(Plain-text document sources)
☆ ☆ ☆ ☆ ☆
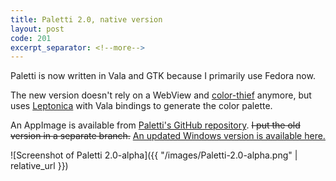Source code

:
 ```yaml
---
title: Paletti 2.0, native version
layout: post
code: 201
excerpt_separator: <!--more-->
---
```


Paletti is now written in Vala and GTK because I primarily use Fedora now.

The new version doesn't rely on a WebView and [color-thief](https://lokeshdhakar.com/projects/color-thief/) anymore, but uses [Leptonica](http://leptonica.org/) with Vala bindings to generate the color palette.

An AppImage is available from [Paletti's GitHub repository](https://github.com/Eroica/Paletti). <del>I put the old version in a separate branch.</del> <ins> <a href="https://github.com/Eroica/Paletti-Windows">An updated Windows version is available here</a>.</ins>

![Screenshot of Paletti 2.0-alpha]({{ "/images/Paletti-2.0-alpha.png" | relative_url }})

<!--more-->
☆ ☆ ☆ ☆ ☆
YOUR ASSIGNMENT:
All lines from the start of the entries above through the line containing "The new version" are to be given again exactly; the pictures are not.

OUTPUT:
Source code

:
 ```yaml
---
title: Paletti 2.0, native version
layout: post
code: 201
excerpt_separator: <!--more-->
---
```


Paletti is now written in Vala and GTK because I primarily use Fedora now.

The new version doesn't rely on a WebView and [color-thief](https://lokeshdhakar.com/projects/color-thief/) anymore, but uses [Leptonica](http://leptonica.org/) with Vala bindings to generate the color palette.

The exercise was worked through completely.